2. Relevant Background
In nature, there are many creatures that not only fly by flapping their wings but also that are able to hover. For example, a hummingbird is a fascination to many as it beats its wings so rapidly the wings are nearly invisible while it hangs fluttering in the air or moves about a location such as fluctuating to and fro near a bird feeder. Many other creatures hover including other birds, bats, and insects such as butterflies. Additionally, there are many other imaginary creatures such as fairies, unicorns, vampires, and many others that hover when they are depicted in movies.

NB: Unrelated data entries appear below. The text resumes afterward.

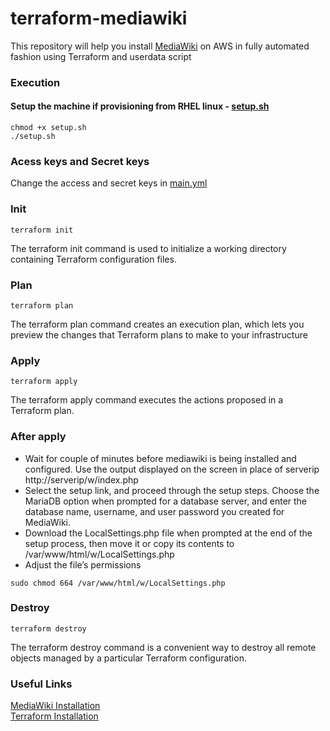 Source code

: # terraform-mediawiki

This repository will help you install [MediaWiki](https://www.mediawiki.org/wiki/Manual:Running_MediaWiki_on_Red_Hat_Linux) on AWS in fully automated fashion using Terraform and userdata script

### Execution

#### Setup the machine if provisioning from RHEL linux - [setup.sh](https://github.com/nbandi7/terraform-mediawiki/blob/master/setup.sh)

```
chmod +x setup.sh
./setup.sh
```
### Acess keys and Secret keys

Change the access and secret keys in [main.yml](https://github.com/nbandi7/terraform-mediawiki/blob/master/main.tf)

### Init

```
terraform init
```
The terraform init command is used to initialize a working directory containing Terraform configuration files.

### Plan

```
terraform plan
```

The terraform plan command creates an execution plan, which lets you preview the changes that Terraform plans to make to your infrastructure

### Apply

```
terraform apply
```

The terraform apply command executes the actions proposed in a Terraform plan.

### After apply

* Wait for couple of minutes before mediawiki is being installed and configured. Use the output displayed on the screen in place of serverip http://serverip/w/index.php
* Select the setup link, and proceed through the setup steps. Choose the MariaDB option when prompted for a database server, and enter the database name, username, and user password you created for MediaWiki.
* Download the LocalSettings.php file when prompted at the end of the setup process, then move it or copy its contents to /var/www/html/w/LocalSettings.php
* Adjust the file’s permissions

```
sudo chmod 664 /var/www/html/w/LocalSettings.php
```
  

### Destroy

```
terraform destroy
```

The terraform destroy command is a convenient way to destroy all remote objects managed by a particular Terraform configuration.

### Useful Links

[MediaWiki Installation](https://www.mediawiki.org/wiki/Manual:Running_MediaWiki_on_Red_Hat_Linux) <br />
[Terraform Installation](https://learn.hashicorp.com/tutorials/terraform/install-cli)
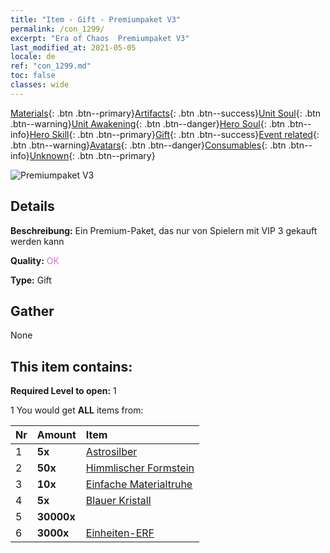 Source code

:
 ```yaml
---
title: "Item - Gift - Premiumpaket V3"
permalink: /con_1299/
excerpt: "Era of Chaos  Premiumpaket V3"
last_modified_at: 2021-05-05
locale: de
ref: "con_1299.md"
toc: false
classes: wide
---
```

 [Materials](/ItemsDE/){: .btn .btn--primary}[Artifacts](/ItemsDE/Artifacts/){: .btn .btn--success}[Unit Soul](/ItemsDE/UnitSoul/){: .btn .btn--warning}[Unit Awakening](/ItemsDE/UnitAwakening/){: .btn .btn--danger}[Hero Soul](/ItemsDE/HeroSoul/){: .btn .btn--info}[Hero Skill](/ItemsDE/HeroSkill/){: .btn .btn--primary}[Gift](/ItemsDE/Gift/){: .btn .btn--success}[Event related](/ItemsDE/Events/){: .btn .btn--warning}[Avatars](/ItemsDE/Avatars/){: .btn .btn--danger}[Consumables](/ItemsDE/Consumables/){: .btn .btn--info}[Unknown](/ItemsDE/Unknown/){: .btn .btn--primary}

 ![Premiumpaket V3](/images/t/i_905003.png)

## Details
 **Beschreibung:** Ein Premium-Paket, das nur von Spielern mit VIP 3 gekauft werden kann

 **Quality:** <span style="color: #DA70D6">OK</span>

 **Type:** Gift

## Gather

  None

## This item contains:

 **Required Level to open:** 1

 1 You would get **ALL** items  from:

  | Nr | Amount |     Item    |
  |:---|:-------|:------------|
  | 1 |  **5x** | [Astrosilber](/ItemsDE/con_969/) |  | 
  | 2 |  **50x** | [Himmlischer Formstein](/ItemsDE/art_188/) |  | 
  | 3 |  **10x** | [Einfache Materialtruhe](/ItemsDE/con_756/) |  | 
  | 4 |  **5x** | [Blauer Kristall](/ItemsDE/con_716/) |  | 
  | 5 |  **30000x** | <i class="fas fa-coins"/> |  | 
  | 6 |  **3000x** | [Einheiten-ERF](/ItemsDE/con_902/) |  |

An ongoing challenge has beBen how to simulate not only the ability of such creatures to fly but also to hover with their wings beating but their bodies remaining relatively still or steady. For example, when a hummingbird hovers about a feeder, its wings are hard to see but its colorful body and head are readily visible to an observer. Existing products that try to simulate a hummingbird tend to be made of a solid body with wings formed of wispy or translucent material that may move in a wind or simply remain still but provide some appearance of movement due to its wispy nature and/or translucence. Generally, such products are fixed in place and so cannot move about a location or object as would be expected of a real hummingbird. Many flying toys have been developed over the years in which wings are provided that flap rapidly to help the glider-like toy fly with the wings typically being driven by a mechanical device such as a coiled spring or rubber band or by a small motor. These toys generally only simulate flight and cannot be made to hover, and when tethered, these flying toys generally fly repeatedly in a circle. Existing devices that provide motion to butterflies or moths provide a butterfly body that is attached rigidly to a free end of a wire. The wire is moved about at the opposite, attached end of the wire such as by a wheel that rotates. The wire's movements cause the butterfly body to move about and attached flexible wings to move to simulate flight. The butterfly devices do not effectively simulate hovering of the butterfly as the body jitters about with the end of the wire and cannot remain in one position, and further, the flight pattern is fixed and becomes repetitive and boring to an observer.
Hence, there remains a need for a device for causing a winged object to fly with its wings moving or beating and also to hover with its body still or stationary relative to the wings. Further, it is desirable for the flight pattern of the winged object to be controllable (such as from a perch to another perch or reactive to external stimuli or occurrences or the like) and/or in a relatively random pattern (such as to move about an area and then hold a position for a period of time and then move about again in an unpredictable manner or to simply continue to move in a pattern that is or appears undefined or at least not preset).